====== Extracted records

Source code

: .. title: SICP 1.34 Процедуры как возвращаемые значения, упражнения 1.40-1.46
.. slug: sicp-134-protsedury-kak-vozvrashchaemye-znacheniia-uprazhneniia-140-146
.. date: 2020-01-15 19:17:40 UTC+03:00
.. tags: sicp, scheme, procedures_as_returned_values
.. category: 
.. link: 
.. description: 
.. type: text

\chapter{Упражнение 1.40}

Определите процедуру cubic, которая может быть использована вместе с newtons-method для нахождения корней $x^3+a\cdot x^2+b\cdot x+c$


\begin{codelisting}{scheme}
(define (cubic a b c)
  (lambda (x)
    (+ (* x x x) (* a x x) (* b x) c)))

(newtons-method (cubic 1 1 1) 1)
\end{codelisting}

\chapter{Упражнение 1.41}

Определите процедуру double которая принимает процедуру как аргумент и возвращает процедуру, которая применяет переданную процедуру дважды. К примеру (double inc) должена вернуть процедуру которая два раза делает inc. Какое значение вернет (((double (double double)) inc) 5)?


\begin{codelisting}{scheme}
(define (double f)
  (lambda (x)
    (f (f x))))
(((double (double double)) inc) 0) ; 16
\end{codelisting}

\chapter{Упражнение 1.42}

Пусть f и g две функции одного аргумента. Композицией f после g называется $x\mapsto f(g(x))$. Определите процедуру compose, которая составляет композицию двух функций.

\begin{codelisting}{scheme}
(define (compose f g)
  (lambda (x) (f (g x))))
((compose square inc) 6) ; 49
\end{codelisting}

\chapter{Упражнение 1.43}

============
====== Extracted records

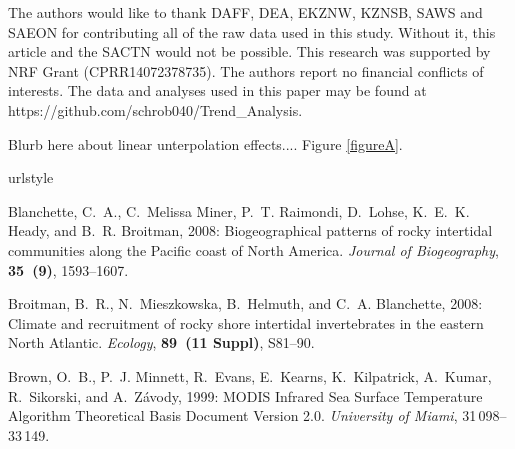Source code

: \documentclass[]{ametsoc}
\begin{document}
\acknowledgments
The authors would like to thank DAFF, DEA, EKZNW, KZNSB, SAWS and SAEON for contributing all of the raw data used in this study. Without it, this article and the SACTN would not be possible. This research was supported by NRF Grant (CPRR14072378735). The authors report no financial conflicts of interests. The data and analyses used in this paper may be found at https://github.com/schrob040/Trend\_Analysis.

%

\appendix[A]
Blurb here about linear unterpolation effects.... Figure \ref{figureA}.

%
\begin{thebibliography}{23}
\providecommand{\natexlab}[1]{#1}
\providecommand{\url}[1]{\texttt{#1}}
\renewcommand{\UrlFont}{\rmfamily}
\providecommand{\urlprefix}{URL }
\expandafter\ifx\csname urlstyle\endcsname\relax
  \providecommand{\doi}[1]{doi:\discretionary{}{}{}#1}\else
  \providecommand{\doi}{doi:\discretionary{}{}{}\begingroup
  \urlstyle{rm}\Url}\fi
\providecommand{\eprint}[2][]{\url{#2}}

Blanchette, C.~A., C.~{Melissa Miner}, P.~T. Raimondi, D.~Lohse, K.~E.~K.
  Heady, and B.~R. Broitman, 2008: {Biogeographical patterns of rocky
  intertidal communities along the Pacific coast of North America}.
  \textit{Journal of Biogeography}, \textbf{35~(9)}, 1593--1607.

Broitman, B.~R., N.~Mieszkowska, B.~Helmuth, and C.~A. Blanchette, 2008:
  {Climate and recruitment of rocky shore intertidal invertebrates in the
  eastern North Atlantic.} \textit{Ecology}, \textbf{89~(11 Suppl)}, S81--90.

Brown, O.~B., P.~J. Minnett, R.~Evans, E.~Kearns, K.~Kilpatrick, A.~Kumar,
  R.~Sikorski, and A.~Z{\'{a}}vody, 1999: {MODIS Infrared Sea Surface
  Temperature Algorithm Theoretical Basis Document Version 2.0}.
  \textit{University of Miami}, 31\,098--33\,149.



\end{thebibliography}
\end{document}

============
====== Extracted records

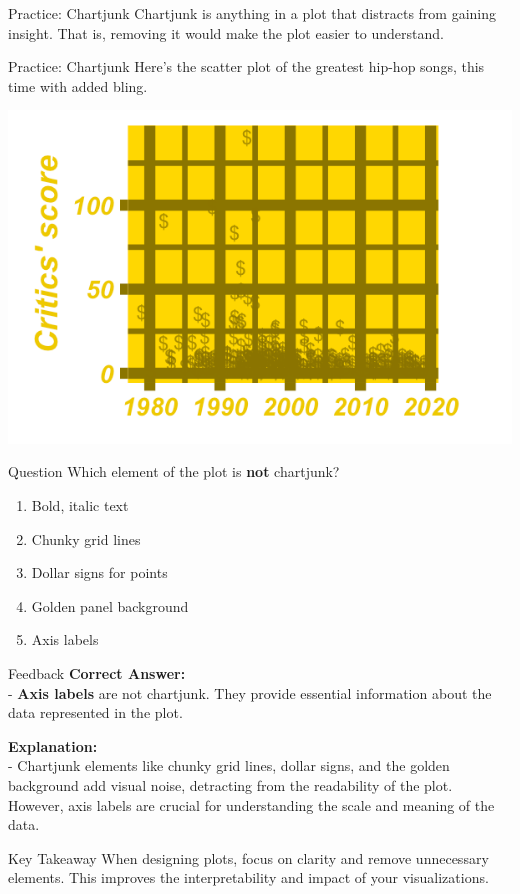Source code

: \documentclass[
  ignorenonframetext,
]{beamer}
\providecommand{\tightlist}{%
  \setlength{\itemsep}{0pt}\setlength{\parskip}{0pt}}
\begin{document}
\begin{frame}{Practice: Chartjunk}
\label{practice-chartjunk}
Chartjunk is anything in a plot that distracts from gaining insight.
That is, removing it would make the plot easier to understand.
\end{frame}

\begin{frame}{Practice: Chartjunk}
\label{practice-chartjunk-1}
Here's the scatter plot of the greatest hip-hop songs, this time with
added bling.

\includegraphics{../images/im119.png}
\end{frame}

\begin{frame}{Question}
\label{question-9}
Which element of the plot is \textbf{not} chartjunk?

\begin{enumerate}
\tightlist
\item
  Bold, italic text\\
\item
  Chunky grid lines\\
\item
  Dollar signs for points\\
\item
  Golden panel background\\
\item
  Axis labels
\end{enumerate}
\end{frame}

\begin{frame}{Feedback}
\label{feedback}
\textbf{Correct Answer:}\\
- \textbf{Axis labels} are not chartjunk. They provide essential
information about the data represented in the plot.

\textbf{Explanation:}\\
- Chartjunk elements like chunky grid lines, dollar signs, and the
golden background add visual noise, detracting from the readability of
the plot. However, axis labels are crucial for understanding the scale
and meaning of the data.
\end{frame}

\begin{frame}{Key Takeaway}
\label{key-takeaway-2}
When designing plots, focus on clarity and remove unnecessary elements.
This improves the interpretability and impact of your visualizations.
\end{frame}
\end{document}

============

### Prompt
Extract every line containing the string "lines" from the data above.

### Problem solution
  Chunky grid lines\\
- Chartjunk elements like chunky grid lines, dollar signs, and the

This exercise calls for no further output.